Blog 117: OpenRC INVALID_OPCODE — signal delivery fix and crash investigation

Date: 2026-03-24 Milestone: M10 Alpine Linux

Summary

Fixed the kernel's user fault signal delivery (all exceptions sent SIGSEGV; now correctly sends SIGILL, SIGFPE, etc.) and investigated a deterministic INVALID_OPCODE crash in OpenRC's "Caching service dependencies" phase. The crash is caused by the CPU executing from the middle of a valid mov instruction in musl's timezone code — a 2-byte RIP misalignment that points to a signal return or page fault return bug.

Also fixed: UDP getsockname (c-ares DNS), certificate verification tests targeting google.com (Alpine CA bundle coverage), and the test-openssl Makefile target timeout.

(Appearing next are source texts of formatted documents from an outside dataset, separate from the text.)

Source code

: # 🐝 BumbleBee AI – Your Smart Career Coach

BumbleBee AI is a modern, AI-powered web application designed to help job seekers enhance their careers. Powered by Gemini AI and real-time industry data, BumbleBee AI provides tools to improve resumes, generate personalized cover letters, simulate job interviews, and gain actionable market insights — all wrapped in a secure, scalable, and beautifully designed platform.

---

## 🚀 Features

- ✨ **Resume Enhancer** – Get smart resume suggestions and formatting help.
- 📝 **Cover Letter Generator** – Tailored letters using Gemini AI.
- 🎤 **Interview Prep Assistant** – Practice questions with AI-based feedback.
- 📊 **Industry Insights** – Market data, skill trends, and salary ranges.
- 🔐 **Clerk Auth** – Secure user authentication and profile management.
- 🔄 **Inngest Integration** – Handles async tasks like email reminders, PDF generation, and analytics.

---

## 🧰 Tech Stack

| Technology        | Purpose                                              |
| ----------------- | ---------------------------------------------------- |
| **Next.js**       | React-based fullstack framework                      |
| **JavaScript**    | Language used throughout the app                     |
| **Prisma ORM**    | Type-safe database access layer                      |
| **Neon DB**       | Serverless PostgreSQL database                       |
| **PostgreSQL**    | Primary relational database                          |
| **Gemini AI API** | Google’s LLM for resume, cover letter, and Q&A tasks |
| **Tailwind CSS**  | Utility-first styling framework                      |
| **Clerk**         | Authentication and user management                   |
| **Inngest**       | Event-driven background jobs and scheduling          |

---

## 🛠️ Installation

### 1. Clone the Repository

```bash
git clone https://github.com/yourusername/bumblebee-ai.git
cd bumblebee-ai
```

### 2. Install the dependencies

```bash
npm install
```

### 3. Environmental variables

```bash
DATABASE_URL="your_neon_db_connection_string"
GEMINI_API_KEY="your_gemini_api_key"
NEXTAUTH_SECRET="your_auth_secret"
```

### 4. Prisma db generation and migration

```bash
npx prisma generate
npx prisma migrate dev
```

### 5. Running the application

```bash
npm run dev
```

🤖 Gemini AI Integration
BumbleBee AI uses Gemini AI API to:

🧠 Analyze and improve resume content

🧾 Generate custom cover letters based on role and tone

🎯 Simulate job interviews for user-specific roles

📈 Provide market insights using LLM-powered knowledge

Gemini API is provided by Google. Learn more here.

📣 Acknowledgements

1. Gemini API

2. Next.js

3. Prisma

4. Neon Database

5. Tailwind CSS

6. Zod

Bug Fix: User fault signal types

All user-mode CPU exceptions were unconditionally mapped to SIGSEGV and killed the process immediately via exit_by_signal(). This meant:

  • Programs couldn't install SIGILL handlers (e.g., for CPU feature probing)
  • SIGFPE handlers for divide-by-zero never fired
  • The signal number in waitpid status was wrong (11 instead of 4/8)

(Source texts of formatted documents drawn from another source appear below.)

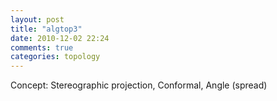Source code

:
 ```yaml
---
layout: post
title: "algtop3"
date: 2010-12-02 22:24
comments: true
categories: topology
---
```


Concept: Stereographic projection, Conformal, Angle (spread)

Fix (kernel/main.rs): Map exception vectors to POSIX signals:

ExceptionSignal
INVALID_OPCODESIGILL (4)
DIVIDE_ERRORSIGFPE (8)
X87_FPU, SIMD_FLOATING_POINTSIGFPE (8)
GPF, stack/segment faultsSIGSEGV (11)

Changed exit_by_signal(SIGSEGV) to send_signal(correct_signal) — the signal is now delivered through the normal path, allowing user handlers to catch faults. If no handler is installed (SIG_DFL = terminate), the process dies on interrupt return via x64_check_signal_on_irq_return.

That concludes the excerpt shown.